Als Fangesang klingt das nicht so toll. Der Deutsche Fußballbund (DFB) findet das auch. Mit der "50+1 Regel" sieht der Dachverband des deutschen Fußballs deshalb vor, dass der Mutterverein immer das überwiegende Stimmrecht in der Kapitalgesellschaft behalten muss. Bei Verstoß dagegen gibt es keine Lizenz, sogar Rasenballsport Leipzig hat sich dieser Vorgabe am Ende irgendwie gefügt. Dann passt es wieder halbwegs mit der großen ideellen Tradition der deutschen Fußballvereine.
Renditegetriebene Investoren sollen keinen beherrschenden Einfluss nehmen können.

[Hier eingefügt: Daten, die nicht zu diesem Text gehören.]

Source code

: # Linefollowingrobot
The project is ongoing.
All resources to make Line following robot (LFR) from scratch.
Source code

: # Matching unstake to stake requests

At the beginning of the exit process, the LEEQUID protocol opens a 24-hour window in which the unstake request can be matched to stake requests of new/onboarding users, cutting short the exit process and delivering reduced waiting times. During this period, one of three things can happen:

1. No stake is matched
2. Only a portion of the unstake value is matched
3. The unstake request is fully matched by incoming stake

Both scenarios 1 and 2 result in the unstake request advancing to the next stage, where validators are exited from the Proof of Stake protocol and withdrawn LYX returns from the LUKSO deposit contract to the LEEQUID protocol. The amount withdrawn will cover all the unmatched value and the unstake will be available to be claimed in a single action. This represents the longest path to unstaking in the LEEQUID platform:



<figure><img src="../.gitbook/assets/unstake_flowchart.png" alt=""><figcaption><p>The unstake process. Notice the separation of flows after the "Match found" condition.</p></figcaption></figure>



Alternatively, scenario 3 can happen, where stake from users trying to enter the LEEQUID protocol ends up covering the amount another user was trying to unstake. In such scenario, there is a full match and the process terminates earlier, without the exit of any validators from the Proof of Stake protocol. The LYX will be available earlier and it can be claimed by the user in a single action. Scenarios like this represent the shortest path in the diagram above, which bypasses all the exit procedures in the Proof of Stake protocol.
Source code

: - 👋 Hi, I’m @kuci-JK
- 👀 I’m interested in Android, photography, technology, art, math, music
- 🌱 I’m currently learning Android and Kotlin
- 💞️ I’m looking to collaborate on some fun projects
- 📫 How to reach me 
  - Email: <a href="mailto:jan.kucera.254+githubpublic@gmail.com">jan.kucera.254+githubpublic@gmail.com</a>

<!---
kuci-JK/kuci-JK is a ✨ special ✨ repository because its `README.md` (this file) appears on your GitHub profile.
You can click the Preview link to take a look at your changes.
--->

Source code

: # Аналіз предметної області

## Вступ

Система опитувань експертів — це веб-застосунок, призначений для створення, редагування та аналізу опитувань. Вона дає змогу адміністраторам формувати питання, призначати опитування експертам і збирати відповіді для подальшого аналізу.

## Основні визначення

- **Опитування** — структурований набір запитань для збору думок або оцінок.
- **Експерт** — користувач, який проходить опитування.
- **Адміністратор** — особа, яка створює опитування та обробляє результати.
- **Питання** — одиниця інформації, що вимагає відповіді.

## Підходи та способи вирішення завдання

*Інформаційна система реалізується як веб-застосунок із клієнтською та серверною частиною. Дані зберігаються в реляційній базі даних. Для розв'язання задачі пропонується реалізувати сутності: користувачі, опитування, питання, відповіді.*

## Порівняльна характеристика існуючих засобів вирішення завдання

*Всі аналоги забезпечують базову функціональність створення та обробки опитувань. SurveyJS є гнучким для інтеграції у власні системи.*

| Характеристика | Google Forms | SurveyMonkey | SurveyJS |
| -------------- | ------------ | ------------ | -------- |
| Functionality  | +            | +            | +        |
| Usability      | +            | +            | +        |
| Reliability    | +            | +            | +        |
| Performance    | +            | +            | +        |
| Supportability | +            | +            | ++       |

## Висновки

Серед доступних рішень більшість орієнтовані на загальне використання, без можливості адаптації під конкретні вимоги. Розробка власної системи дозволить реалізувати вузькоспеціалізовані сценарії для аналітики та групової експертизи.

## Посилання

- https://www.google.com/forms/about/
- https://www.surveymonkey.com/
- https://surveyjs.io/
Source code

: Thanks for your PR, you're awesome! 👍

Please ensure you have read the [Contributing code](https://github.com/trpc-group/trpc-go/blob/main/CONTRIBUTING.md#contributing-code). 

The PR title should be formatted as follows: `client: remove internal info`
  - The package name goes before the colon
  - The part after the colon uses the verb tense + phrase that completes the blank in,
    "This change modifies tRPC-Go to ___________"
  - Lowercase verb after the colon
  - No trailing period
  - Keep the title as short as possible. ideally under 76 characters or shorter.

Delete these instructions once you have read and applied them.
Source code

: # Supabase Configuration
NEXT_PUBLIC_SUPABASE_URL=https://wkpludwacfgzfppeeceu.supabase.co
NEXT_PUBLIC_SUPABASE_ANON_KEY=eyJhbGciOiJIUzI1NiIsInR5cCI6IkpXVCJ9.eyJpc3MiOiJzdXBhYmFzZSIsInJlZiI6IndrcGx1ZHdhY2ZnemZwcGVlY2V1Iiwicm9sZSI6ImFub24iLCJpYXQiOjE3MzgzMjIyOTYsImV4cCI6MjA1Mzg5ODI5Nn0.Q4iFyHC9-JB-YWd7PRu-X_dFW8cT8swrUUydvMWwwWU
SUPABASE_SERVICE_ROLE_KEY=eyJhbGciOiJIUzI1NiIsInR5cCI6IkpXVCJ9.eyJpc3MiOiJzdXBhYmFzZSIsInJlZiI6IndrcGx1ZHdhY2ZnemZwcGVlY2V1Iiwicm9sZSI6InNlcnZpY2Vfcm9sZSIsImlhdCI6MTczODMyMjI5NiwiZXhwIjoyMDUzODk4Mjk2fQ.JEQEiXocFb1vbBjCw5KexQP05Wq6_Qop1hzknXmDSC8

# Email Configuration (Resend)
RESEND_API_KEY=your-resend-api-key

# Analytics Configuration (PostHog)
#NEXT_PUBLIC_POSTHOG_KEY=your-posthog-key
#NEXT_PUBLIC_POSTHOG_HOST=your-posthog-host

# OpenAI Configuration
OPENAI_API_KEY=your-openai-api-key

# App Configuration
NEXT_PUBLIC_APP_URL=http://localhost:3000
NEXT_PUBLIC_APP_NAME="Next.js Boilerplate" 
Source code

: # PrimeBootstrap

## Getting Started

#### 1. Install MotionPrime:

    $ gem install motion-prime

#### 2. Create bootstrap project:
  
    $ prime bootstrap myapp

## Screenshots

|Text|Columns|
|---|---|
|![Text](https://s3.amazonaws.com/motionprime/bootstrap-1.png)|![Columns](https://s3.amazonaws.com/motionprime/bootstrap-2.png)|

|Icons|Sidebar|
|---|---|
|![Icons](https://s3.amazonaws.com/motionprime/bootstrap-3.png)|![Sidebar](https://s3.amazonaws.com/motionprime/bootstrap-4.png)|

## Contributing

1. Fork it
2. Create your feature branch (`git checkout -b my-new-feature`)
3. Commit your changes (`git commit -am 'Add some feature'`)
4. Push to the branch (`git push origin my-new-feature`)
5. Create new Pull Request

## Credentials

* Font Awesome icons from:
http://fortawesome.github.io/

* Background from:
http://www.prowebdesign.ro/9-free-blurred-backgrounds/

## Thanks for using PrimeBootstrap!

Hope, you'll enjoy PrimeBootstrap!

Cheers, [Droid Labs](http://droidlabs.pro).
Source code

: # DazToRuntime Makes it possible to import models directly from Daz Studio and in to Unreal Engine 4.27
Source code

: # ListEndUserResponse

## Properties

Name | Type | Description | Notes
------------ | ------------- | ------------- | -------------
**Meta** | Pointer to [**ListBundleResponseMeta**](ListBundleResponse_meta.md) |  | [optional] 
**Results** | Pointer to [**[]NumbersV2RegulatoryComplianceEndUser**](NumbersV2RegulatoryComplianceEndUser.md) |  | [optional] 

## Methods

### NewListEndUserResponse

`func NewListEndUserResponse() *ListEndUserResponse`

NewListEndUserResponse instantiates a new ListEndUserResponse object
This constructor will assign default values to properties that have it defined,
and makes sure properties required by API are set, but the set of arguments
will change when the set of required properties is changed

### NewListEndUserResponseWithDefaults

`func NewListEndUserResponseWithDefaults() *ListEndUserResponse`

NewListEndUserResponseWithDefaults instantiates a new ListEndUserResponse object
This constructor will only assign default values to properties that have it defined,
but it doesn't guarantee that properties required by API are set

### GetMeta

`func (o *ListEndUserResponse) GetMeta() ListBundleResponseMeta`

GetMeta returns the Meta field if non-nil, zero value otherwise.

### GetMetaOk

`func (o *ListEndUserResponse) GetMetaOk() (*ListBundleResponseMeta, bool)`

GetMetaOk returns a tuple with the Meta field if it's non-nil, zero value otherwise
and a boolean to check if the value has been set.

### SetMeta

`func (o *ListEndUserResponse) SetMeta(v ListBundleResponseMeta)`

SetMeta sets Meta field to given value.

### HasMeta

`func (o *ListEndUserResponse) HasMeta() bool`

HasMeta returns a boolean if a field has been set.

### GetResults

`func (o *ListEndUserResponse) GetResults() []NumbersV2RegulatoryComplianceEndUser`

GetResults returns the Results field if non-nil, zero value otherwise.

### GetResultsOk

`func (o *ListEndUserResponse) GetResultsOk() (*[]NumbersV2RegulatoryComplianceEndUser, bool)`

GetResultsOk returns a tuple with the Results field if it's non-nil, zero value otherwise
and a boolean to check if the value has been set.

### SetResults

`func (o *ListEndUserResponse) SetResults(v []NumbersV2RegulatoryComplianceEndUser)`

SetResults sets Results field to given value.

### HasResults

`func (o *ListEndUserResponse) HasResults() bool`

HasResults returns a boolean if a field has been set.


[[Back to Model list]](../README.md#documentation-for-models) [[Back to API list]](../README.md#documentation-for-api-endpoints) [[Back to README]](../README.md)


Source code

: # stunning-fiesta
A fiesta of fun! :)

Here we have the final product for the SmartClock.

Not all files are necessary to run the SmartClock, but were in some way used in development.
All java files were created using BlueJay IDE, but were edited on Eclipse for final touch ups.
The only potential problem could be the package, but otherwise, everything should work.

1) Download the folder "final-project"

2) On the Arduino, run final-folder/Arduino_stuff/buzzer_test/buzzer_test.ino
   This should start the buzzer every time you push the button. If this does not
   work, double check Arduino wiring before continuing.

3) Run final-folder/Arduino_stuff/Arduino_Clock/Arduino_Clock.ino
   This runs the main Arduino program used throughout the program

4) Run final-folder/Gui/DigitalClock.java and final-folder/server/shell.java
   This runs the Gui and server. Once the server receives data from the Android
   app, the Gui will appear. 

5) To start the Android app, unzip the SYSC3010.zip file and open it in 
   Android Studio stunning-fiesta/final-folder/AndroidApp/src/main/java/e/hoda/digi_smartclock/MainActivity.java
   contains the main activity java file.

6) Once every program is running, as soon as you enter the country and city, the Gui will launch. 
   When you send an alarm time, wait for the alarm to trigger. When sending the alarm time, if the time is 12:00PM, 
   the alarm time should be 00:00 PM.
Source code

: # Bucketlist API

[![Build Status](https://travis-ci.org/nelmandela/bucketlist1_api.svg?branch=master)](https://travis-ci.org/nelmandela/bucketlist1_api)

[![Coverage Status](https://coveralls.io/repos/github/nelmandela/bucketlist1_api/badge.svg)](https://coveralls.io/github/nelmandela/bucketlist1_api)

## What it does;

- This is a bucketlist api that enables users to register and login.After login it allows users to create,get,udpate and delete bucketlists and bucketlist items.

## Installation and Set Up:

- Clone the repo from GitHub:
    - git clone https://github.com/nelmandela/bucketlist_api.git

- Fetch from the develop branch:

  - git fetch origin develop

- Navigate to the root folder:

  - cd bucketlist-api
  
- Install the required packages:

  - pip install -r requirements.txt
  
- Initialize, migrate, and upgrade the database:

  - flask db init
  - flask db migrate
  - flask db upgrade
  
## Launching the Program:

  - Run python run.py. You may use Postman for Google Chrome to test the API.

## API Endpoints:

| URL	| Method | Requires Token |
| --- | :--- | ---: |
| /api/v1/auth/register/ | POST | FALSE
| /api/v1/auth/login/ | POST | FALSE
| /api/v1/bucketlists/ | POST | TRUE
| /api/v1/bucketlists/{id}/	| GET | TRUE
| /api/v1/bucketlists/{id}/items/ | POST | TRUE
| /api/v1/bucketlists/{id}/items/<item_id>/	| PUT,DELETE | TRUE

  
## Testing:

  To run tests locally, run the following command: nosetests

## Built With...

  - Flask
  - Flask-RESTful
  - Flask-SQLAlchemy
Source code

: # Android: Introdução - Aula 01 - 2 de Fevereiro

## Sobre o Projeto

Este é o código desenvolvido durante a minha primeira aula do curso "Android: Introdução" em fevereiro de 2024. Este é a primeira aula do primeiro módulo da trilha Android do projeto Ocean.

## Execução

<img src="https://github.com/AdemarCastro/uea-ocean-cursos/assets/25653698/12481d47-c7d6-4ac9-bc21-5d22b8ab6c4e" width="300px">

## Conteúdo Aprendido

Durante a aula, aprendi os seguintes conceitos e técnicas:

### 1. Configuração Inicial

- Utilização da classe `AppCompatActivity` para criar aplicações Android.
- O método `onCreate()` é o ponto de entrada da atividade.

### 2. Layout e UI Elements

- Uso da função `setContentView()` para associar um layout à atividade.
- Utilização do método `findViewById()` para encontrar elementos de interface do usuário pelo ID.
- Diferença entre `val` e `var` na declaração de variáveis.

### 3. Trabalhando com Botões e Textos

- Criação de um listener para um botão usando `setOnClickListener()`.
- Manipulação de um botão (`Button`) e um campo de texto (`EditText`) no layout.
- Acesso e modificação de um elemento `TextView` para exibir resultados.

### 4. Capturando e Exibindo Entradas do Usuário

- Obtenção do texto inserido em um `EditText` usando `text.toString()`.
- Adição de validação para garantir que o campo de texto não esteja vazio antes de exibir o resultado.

Weil er eben daran zweifelt, hat aber nun Lars Leuschner, Professor für bürgerliches Recht, Handels- und Gesellschaftsrecht an der Universität Osnabrück, in der vergangenen Woche beim Amtsgericht (AG) München angeregt, den FC Bayern München (FCB) e. V. aus dem Vereinsregister zu löschen.
Für die Kita recht, für die Bayern unbillig?
Ein eingetragener Verein, der über einen Nebenzweck hinaus wirtschaftlich aktiv sein will oder dies objektiv besehen ist, muss sich dafür eine andere Rechtsform suchen. Deshalb verweigert vor allem das Berliner Kammergericht derzeit reihenweise den Trägervereinen von Kitas die Eintragung und bestätigt die Löschung schon vorhandener Einträge.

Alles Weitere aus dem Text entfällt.